__Required work__
Each record that follows is to be duplicated exactly, though its pictures are not.

__Records shown__
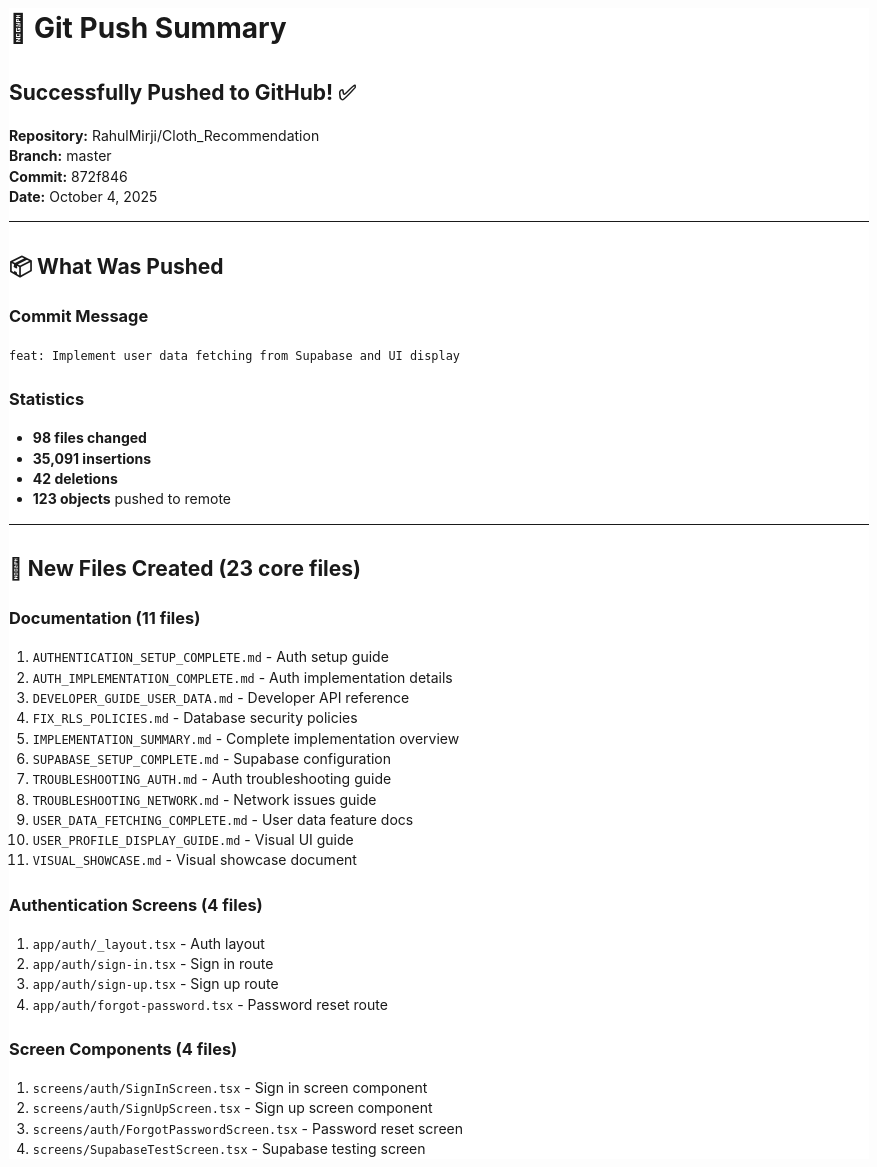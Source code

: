 # 🚀 Git Push Summary

## Successfully Pushed to GitHub! ✅

**Repository:** RahulMirji/Cloth_Recommendation  
**Branch:** master  
**Commit:** 872f846  
**Date:** October 4, 2025

---

## 📦 What Was Pushed

### Commit Message
```
feat: Implement user data fetching from Supabase and UI display
```

### Statistics
- **98 files changed**
- **35,091 insertions**
- **42 deletions**
- **123 objects** pushed to remote

---

## 📁 New Files Created (23 core files)

### Documentation (11 files)
1. `AUTHENTICATION_SETUP_COMPLETE.md` - Auth setup guide
2. `AUTH_IMPLEMENTATION_COMPLETE.md` - Auth implementation details
3. `DEVELOPER_GUIDE_USER_DATA.md` - Developer API reference
4. `FIX_RLS_POLICIES.md` - Database security policies
5. `IMPLEMENTATION_SUMMARY.md` - Complete implementation overview
6. `SUPABASE_SETUP_COMPLETE.md` - Supabase configuration
7. `TROUBLESHOOTING_AUTH.md` - Auth troubleshooting guide
8. `TROUBLESHOOTING_NETWORK.md` - Network issues guide
9. `USER_DATA_FETCHING_COMPLETE.md` - User data feature docs
10. `USER_PROFILE_DISPLAY_GUIDE.md` - Visual UI guide
11. `VISUAL_SHOWCASE.md` - Visual showcase document

### Authentication Screens (4 files)
1. `app/auth/_layout.tsx` - Auth layout
2. `app/auth/sign-in.tsx` - Sign in route
3. `app/auth/sign-up.tsx` - Sign up route
4. `app/auth/forgot-password.tsx` - Password reset route

### Screen Components (4 files)
1. `screens/auth/SignInScreen.tsx` - Sign in screen component
2. `screens/auth/SignUpScreen.tsx` - Sign up screen component
3. `screens/auth/ForgotPasswordScreen.tsx` - Password reset screen
4. `screens/SupabaseTestScreen.tsx` - Supabase testing screen
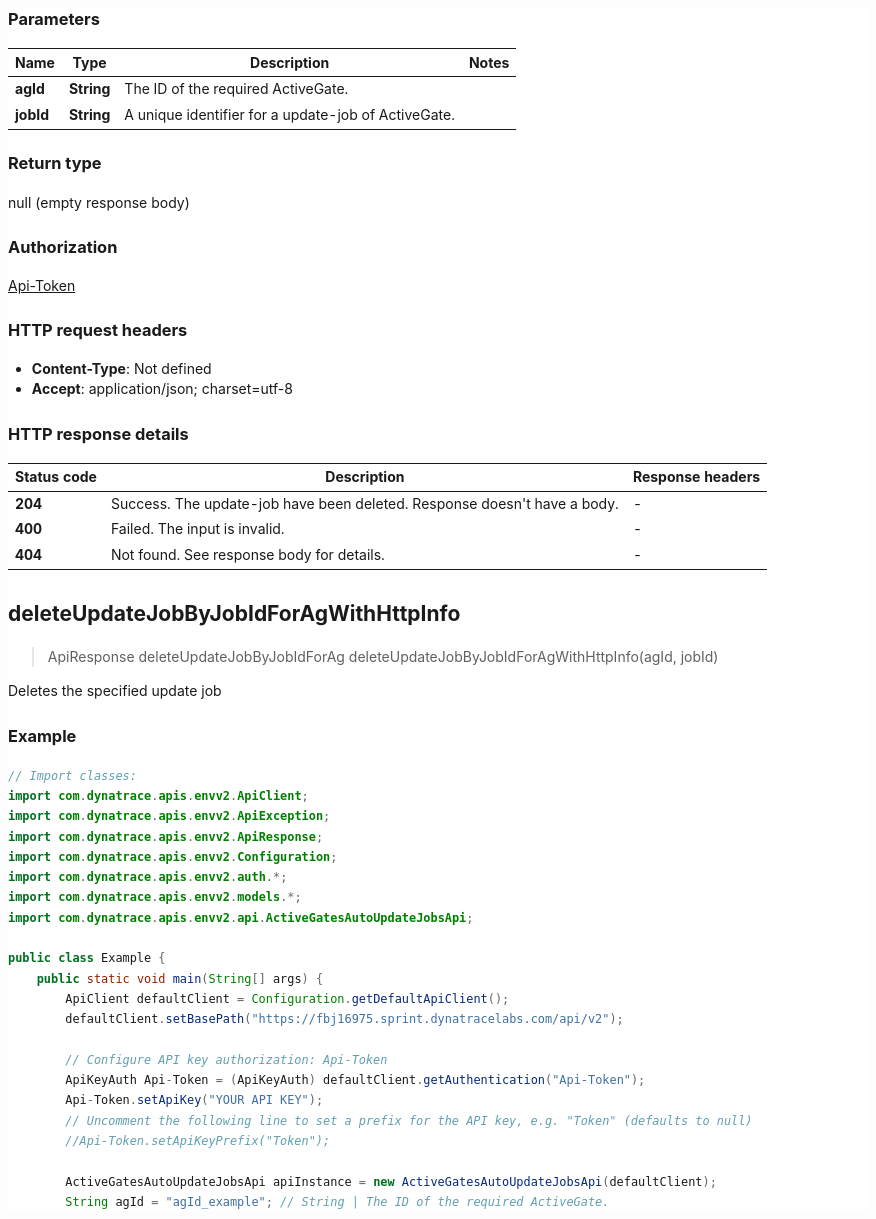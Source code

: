 ### Parameters


| Name | Type | Description  | Notes |
|------------- | ------------- | ------------- | -------------|
| **agId** | **String**| The ID of the required ActiveGate. | |
| **jobId** | **String**| A unique identifier for a update-job of ActiveGate. | |

### Return type


null (empty response body)

### Authorization

[Api-Token](../README.md#Api-Token)

### HTTP request headers

- **Content-Type**: Not defined
- **Accept**: application/json; charset=utf-8

### HTTP response details
| Status code | Description | Response headers |
|-------------|-------------|------------------|
| **204** | Success. The update-job have been deleted. Response doesn&#39;t have a body. |  -  |
| **400** | Failed. The input is invalid. |  -  |
| **404** | Not found. See response body for details. |  -  |

## deleteUpdateJobByJobIdForAgWithHttpInfo

> ApiResponse<Void> deleteUpdateJobByJobIdForAg deleteUpdateJobByJobIdForAgWithHttpInfo(agId, jobId)

Deletes the specified update job

### Example

```java
// Import classes:
import com.dynatrace.apis.envv2.ApiClient;
import com.dynatrace.apis.envv2.ApiException;
import com.dynatrace.apis.envv2.ApiResponse;
import com.dynatrace.apis.envv2.Configuration;
import com.dynatrace.apis.envv2.auth.*;
import com.dynatrace.apis.envv2.models.*;
import com.dynatrace.apis.envv2.api.ActiveGatesAutoUpdateJobsApi;

public class Example {
    public static void main(String[] args) {
        ApiClient defaultClient = Configuration.getDefaultApiClient();
        defaultClient.setBasePath("https://fbj16975.sprint.dynatracelabs.com/api/v2");
        
        // Configure API key authorization: Api-Token
        ApiKeyAuth Api-Token = (ApiKeyAuth) defaultClient.getAuthentication("Api-Token");
        Api-Token.setApiKey("YOUR API KEY");
        // Uncomment the following line to set a prefix for the API key, e.g. "Token" (defaults to null)
        //Api-Token.setApiKeyPrefix("Token");

        ActiveGatesAutoUpdateJobsApi apiInstance = new ActiveGatesAutoUpdateJobsApi(defaultClient);
        String agId = "agId_example"; // String | The ID of the required ActiveGate.
```
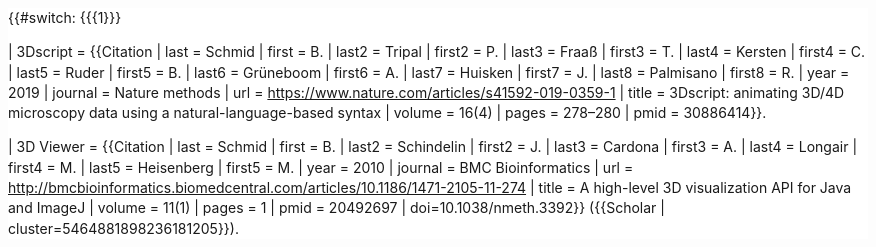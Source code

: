 <includeonly>{{#switch: {{{1}}}


| 3Dscript = {{Citation | last = Schmid | first = B.
| last2 = Tripal | first2 = P.
| last3 = Fraaß | first3 = T.
| last4 = Kersten | first4 = C.
| last5 = Ruder | first5 = B.
| last6 = Grüneboom | first6 = A.
| last7 = Huisken | first7 = J.
| last8 = Palmisano | first8 = R.
| year = 2019
| journal = Nature methods
| url = https://www.nature.com/articles/s41592-019-0359-1
| title = 3Dscript: animating 3D/4D microscopy data using a natural-language-based syntax
| volume = 16(4)
| pages = 278–280
| pmid = 30886414}}.

| 3D Viewer = {{Citation | last = Schmid | first = B.
| last2 = Schindelin | first2 = J.
| last3 = Cardona | first3 = A.
| last4 = Longair | first4 = M.
| last5 = Heisenberg | first5 = M.
| year = 2010
| journal = BMC Bioinformatics
| url = http://bmcbioinformatics.biomedcentral.com/articles/10.1186/1471-2105-11-274
| title = A high-level 3D visualization API for Java and ImageJ
| volume = 11(1)
| pages = 1
| pmid = 20492697
| doi=10.1038/nmeth.3392}} ({{Scholar | cluster=5464881898236181205}}).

__Response to the task__
Source code

: # 🚀 Git Push Summary

## Successfully Pushed to GitHub! ✅

**Repository:** RahulMirji/Cloth_Recommendation  
**Branch:** master  
**Commit:** 872f846  
**Date:** October 4, 2025

---

## 📦 What Was Pushed

### Commit Message
```
feat: Implement user data fetching from Supabase and UI display
```

### Statistics
- **98 files changed**
- **35,091 insertions**
- **42 deletions**
- **123 objects** pushed to remote

---

## 📁 New Files Created (23 core files)

### Documentation (11 files)
1. `AUTHENTICATION_SETUP_COMPLETE.md` - Auth setup guide
2. `AUTH_IMPLEMENTATION_COMPLETE.md` - Auth implementation details
3. `DEVELOPER_GUIDE_USER_DATA.md` - Developer API reference
4. `FIX_RLS_POLICIES.md` - Database security policies
5. `IMPLEMENTATION_SUMMARY.md` - Complete implementation overview
6. `SUPABASE_SETUP_COMPLETE.md` - Supabase configuration
7. `TROUBLESHOOTING_AUTH.md` - Auth troubleshooting guide
8. `TROUBLESHOOTING_NETWORK.md` - Network issues guide
9. `USER_DATA_FETCHING_COMPLETE.md` - User data feature docs
10. `USER_PROFILE_DISPLAY_GUIDE.md` - Visual UI guide
11. `VISUAL_SHOWCASE.md` - Visual showcase document

### Authentication Screens (4 files)
1. `app/auth/_layout.tsx` - Auth layout
2. `app/auth/sign-in.tsx` - Sign in route
3. `app/auth/sign-up.tsx` - Sign up route
4. `app/auth/forgot-password.tsx` - Password reset route

### Screen Components (4 files)
1. `screens/auth/SignInScreen.tsx` - Sign in screen component
2. `screens/auth/SignUpScreen.tsx` - Sign up screen component
3. `screens/auth/ForgotPasswordScreen.tsx` - Password reset screen
4. `screens/SupabaseTestScreen.tsx` - Supabase testing screen
Source code

: ### Parameters


| Name | Type | Description  | Notes |
|------------- | ------------- | ------------- | -------------|
| **agId** | **String**| The ID of the required ActiveGate. | |
| **jobId** | **String**| A unique identifier for a update-job of ActiveGate. | |

### Return type


null (empty response body)

### Authorization

[Api-Token](../README.md#Api-Token)

### HTTP request headers

- **Content-Type**: Not defined
- **Accept**: application/json; charset=utf-8

### HTTP response details
| Status code | Description | Response headers |
|-------------|-------------|------------------|
| **204** | Success. The update-job have been deleted. Response doesn&#39;t have a body. |  -  |
| **400** | Failed. The input is invalid. |  -  |
| **404** | Not found. See response body for details. |  -  |

## deleteUpdateJobByJobIdForAgWithHttpInfo

> ApiResponse<Void> deleteUpdateJobByJobIdForAg deleteUpdateJobByJobIdForAgWithHttpInfo(agId, jobId)

Deletes the specified update job

### Example

```java
// Import classes:
import com.dynatrace.apis.envv2.ApiClient;
import com.dynatrace.apis.envv2.ApiException;
import com.dynatrace.apis.envv2.ApiResponse;
import com.dynatrace.apis.envv2.Configuration;
import com.dynatrace.apis.envv2.auth.*;
import com.dynatrace.apis.envv2.models.*;
import com.dynatrace.apis.envv2.api.ActiveGatesAutoUpdateJobsApi;

public class Example {
    public static void main(String[] args) {
        ApiClient defaultClient = Configuration.getDefaultApiClient();
        defaultClient.setBasePath("https://fbj16975.sprint.dynatracelabs.com/api/v2");
        
        // Configure API key authorization: Api-Token
        ApiKeyAuth Api-Token = (ApiKeyAuth) defaultClient.getAuthentication("Api-Token");
        Api-Token.setApiKey("YOUR API KEY");
        // Uncomment the following line to set a prefix for the API key, e.g. "Token" (defaults to null)
        //Api-Token.setApiKeyPrefix("Token");

        ActiveGatesAutoUpdateJobsApi apiInstance = new ActiveGatesAutoUpdateJobsApi(defaultClient);
        String agId = "agId_example"; // String | The ID of the required ActiveGate.
```
Source code

: <includeonly>{{#switch: {{{1}}}


| 3Dscript = {{Citation | last = Schmid | first = B.
| last2 = Tripal | first2 = P.
| last3 = Fraaß | first3 = T.
| last4 = Kersten | first4 = C.
| last5 = Ruder | first5 = B.
| last6 = Grüneboom | first6 = A.
| last7 = Huisken | first7 = J.
| last8 = Palmisano | first8 = R.
| year = 2019
| journal = Nature methods
| url = https://www.nature.com/articles/s41592-019-0359-1
| title = 3Dscript: animating 3D/4D microscopy data using a natural-language-based syntax
| volume = 16(4)
| pages = 278–280
| pmid = 30886414}}.

| 3D Viewer = {{Citation | last = Schmid | first = B.
| last2 = Schindelin | first2 = J.
| last3 = Cardona | first3 = A.
| last4 = Longair | first4 = M.
| last5 = Heisenberg | first5 = M.
| year = 2010
| journal = BMC Bioinformatics
| url = http://bmcbioinformatics.biomedcentral.com/articles/10.1186/1471-2105-11-274
| title = A high-level 3D visualization API for Java and ImageJ
| volume = 11(1)
| pages = 1
| pmid = 20492697
| doi=10.1038/nmeth.3392}} ({{Scholar | cluster=5464881898236181205}}).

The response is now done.